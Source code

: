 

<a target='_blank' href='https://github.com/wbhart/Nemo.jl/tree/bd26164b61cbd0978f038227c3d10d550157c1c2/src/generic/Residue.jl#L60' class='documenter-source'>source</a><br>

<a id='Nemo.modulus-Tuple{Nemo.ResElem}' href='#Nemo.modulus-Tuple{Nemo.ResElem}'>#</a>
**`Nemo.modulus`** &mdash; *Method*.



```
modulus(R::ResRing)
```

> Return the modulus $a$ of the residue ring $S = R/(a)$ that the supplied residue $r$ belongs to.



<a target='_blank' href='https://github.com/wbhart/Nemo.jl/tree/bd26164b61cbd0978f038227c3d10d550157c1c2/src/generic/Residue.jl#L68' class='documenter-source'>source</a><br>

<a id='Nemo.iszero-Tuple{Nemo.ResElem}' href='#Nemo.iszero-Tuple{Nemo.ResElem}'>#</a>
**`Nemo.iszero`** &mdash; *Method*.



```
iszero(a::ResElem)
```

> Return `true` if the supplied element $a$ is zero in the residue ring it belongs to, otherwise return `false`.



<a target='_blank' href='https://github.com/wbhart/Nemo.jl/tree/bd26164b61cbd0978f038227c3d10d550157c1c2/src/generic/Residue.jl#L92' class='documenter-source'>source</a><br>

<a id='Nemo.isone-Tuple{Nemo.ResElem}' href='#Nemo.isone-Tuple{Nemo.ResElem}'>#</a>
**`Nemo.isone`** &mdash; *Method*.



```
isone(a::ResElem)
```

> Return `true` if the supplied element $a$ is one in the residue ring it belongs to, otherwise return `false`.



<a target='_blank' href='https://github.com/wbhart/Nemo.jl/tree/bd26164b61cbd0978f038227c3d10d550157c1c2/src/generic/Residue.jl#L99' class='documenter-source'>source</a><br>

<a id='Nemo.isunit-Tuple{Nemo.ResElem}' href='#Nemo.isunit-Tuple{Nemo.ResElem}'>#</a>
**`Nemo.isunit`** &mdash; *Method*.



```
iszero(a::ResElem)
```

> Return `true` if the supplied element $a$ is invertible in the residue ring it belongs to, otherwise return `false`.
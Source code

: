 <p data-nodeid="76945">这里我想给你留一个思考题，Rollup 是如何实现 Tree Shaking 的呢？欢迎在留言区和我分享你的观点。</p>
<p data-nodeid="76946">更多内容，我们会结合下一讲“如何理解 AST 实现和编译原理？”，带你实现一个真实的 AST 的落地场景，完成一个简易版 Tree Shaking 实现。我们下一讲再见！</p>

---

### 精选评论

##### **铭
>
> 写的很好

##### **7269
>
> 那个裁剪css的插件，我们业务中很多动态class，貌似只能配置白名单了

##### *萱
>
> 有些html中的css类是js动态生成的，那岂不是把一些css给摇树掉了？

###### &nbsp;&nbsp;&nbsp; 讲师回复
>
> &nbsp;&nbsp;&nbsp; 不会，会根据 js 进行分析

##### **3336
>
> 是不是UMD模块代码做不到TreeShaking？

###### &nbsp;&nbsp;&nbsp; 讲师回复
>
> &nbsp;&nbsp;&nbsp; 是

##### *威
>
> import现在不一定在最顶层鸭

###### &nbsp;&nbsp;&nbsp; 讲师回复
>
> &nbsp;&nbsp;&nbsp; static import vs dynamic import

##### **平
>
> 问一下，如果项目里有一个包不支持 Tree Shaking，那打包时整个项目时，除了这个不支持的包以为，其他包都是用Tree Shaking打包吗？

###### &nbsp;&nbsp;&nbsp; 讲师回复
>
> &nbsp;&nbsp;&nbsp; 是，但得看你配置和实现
_ _ _ _ _ _ _
▸ **Exercise description**:
Once you have read the records above, write them all out exactly.

▸ **Task result**:
Source code

: 

<a target='_blank' href='https://github.com/wbhart/Nemo.jl/tree/bd26164b61cbd0978f038227c3d10d550157c1c2/src/generic/Residue.jl#L60' class='documenter-source'>source</a><br>

<a id='Nemo.modulus-Tuple{Nemo.ResElem}' href='#Nemo.modulus-Tuple{Nemo.ResElem}'>#</a>
**`Nemo.modulus`** &mdash; *Method*.



```
modulus(R::ResRing)
```

> Return the modulus $a$ of the residue ring $S = R/(a)$ that the supplied residue $r$ belongs to.



<a target='_blank' href='https://github.com/wbhart/Nemo.jl/tree/bd26164b61cbd0978f038227c3d10d550157c1c2/src/generic/Residue.jl#L68' class='documenter-source'>source</a><br>

<a id='Nemo.iszero-Tuple{Nemo.ResElem}' href='#Nemo.iszero-Tuple{Nemo.ResElem}'>#</a>
**`Nemo.iszero`** &mdash; *Method*.



```
iszero(a::ResElem)
```

> Return `true` if the supplied element $a$ is zero in the residue ring it belongs to, otherwise return `false`.



<a target='_blank' href='https://github.com/wbhart/Nemo.jl/tree/bd26164b61cbd0978f038227c3d10d550157c1c2/src/generic/Residue.jl#L92' class='documenter-source'>source</a><br>

<a id='Nemo.isone-Tuple{Nemo.ResElem}' href='#Nemo.isone-Tuple{Nemo.ResElem}'>#</a>
**`Nemo.isone`** &mdash; *Method*.



```
isone(a::ResElem)
```

> Return `true` if the supplied element $a$ is one in the residue ring it belongs to, otherwise return `false`.



<a target='_blank' href='https://github.com/wbhart/Nemo.jl/tree/bd26164b61cbd0978f038227c3d10d550157c1c2/src/generic/Residue.jl#L99' class='documenter-source'>source</a><br>

<a id='Nemo.isunit-Tuple{Nemo.ResElem}' href='#Nemo.isunit-Tuple{Nemo.ResElem}'>#</a>
**`Nemo.isunit`** &mdash; *Method*.



```
iszero(a::ResElem)
```

> Return `true` if the supplied element $a$ is invertible in the residue ring it belongs to, otherwise return `false`.
Source code

: <p data-nodeid="76945">这里我想给你留一个思考题，Rollup 是如何实现 Tree Shaking 的呢？欢迎在留言区和我分享你的观点。</p>
<p data-nodeid="76946">更多内容，我们会结合下一讲“如何理解 AST 实现和编译原理？”，带你实现一个真实的 AST 的落地场景，完成一个简易版 Tree Shaking 实现。我们下一讲再见！</p>

---

### 精选评论

##### **铭
>
> 写的很好

##### **7269
>
> 那个裁剪css的插件，我们业务中很多动态class，貌似只能配置白名单了

##### *萱
>
> 有些html中的css类是js动态生成的，那岂不是把一些css给摇树掉了？

###### &nbsp;&nbsp;&nbsp; 讲师回复
>
> &nbsp;&nbsp;&nbsp; 不会，会根据 js 进行分析

##### **3336
>
> 是不是UMD模块代码做不到TreeShaking？

###### &nbsp;&nbsp;&nbsp; 讲师回复
>
> &nbsp;&nbsp;&nbsp; 是

##### *威
>
> import现在不一定在最顶层鸭

###### &nbsp;&nbsp;&nbsp; 讲师回复
>
> &nbsp;&nbsp;&nbsp; static import vs dynamic import

##### **平
>
> 问一下，如果项目里有一个包不支持 Tree Shaking，那打包时整个项目时，除了这个不支持的包以为，其他包都是用Tree Shaking打包吗？

###### &nbsp;&nbsp;&nbsp; 讲师回复
>
> &nbsp;&nbsp;&nbsp; 是，但得看你配置和实现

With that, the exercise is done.